• **Activity**
Transcribe the records below line by line, exactly as they read.

• **Supplied material**
☆ ☆ ☆ ☆ ☆ ☆ ☆
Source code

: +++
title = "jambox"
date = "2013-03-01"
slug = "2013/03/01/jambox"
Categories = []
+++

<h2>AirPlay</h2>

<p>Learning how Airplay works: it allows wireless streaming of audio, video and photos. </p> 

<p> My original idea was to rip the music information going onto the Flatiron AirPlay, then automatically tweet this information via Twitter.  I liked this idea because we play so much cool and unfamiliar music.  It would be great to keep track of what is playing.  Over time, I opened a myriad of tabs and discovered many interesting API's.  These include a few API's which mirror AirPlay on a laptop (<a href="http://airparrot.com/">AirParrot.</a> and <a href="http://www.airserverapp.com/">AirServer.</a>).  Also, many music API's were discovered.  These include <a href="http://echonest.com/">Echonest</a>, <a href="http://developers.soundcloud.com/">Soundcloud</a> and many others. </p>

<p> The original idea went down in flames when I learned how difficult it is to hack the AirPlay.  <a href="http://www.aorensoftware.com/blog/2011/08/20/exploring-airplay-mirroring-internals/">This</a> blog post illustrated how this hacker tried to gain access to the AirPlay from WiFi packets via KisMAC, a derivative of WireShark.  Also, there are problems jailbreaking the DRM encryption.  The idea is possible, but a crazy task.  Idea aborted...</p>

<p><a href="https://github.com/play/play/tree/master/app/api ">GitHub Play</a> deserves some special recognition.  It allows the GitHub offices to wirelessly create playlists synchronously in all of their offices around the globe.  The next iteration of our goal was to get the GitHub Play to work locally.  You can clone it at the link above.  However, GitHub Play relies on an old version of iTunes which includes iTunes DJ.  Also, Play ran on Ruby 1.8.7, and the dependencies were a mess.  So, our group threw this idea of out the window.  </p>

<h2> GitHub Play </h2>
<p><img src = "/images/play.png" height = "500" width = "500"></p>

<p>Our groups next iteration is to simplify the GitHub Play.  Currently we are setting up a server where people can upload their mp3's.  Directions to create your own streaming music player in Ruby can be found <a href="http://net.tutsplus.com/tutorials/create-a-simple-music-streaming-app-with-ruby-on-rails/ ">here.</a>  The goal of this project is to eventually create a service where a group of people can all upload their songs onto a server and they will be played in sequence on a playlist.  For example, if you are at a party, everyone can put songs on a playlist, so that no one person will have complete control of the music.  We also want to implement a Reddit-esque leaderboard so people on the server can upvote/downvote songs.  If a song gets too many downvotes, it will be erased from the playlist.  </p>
☆ ☆ ☆ ☆ ☆ ☆ ☆
• **Task answer**
Source code

: +++
title = "jambox"
date = "2013-03-01"
slug = "2013/03/01/jambox"
Categories = []
+++

<h2>AirPlay</h2>

<p>Learning how Airplay works: it allows wireless streaming of audio, video and photos. </p> 

<p> My original idea was to rip the music information going onto the Flatiron AirPlay, then automatically tweet this information via Twitter.  I liked this idea because we play so much cool and unfamiliar music.  It would be great to keep track of what is playing.  Over time, I opened a myriad of tabs and discovered many interesting API's.  These include a few API's which mirror AirPlay on a laptop (<a href="http://airparrot.com/">AirParrot.</a> and <a href="http://www.airserverapp.com/">AirServer.</a>).  Also, many music API's were discovered.  These include <a href="http://echonest.com/">Echonest</a>, <a href="http://developers.soundcloud.com/">Soundcloud</a> and many others. </p>

<p> The original idea went down in flames when I learned how difficult it is to hack the AirPlay.  <a href="http://www.aorensoftware.com/blog/2011/08/20/exploring-airplay-mirroring-internals/">This</a> blog post illustrated how this hacker tried to gain access to the AirPlay from WiFi packets via KisMAC, a derivative of WireShark.  Also, there are problems jailbreaking the DRM encryption.  The idea is possible, but a crazy task.  Idea aborted...</p>

<p><a href="https://github.com/play/play/tree/master/app/api ">GitHub Play</a> deserves some special recognition.  It allows the GitHub offices to wirelessly create playlists synchronously in all of their offices around the globe.  The next iteration of our goal was to get the GitHub Play to work locally.  You can clone it at the link above.  However, GitHub Play relies on an old version of iTunes which includes iTunes DJ.  Also, Play ran on Ruby 1.8.7, and the dependencies were a mess.  So, our group threw this idea of out the window.  </p>

<h2> GitHub Play </h2>
<p><img src = "/images/play.png" height = "500" width = "500"></p>

<p>Our groups next iteration is to simplify the GitHub Play.  Currently we are setting up a server where people can upload their mp3's.  Directions to create your own streaming music player in Ruby can be found <a href="http://net.tutsplus.com/tutorials/create-a-simple-music-streaming-app-with-ruby-on-rails/ ">here.</a>  The goal of this project is to eventually create a service where a group of people can all upload their songs onto a server and they will be played in sequence on a playlist.  For example, if you are at a party, everyone can put songs on a playlist, so that no one person will have complete control of the music.  We also want to implement a Reddit-esque leaderboard so people on the server can upvote/downvote songs.  If a song gets too many downvotes, it will be erased from the playlist.  </p>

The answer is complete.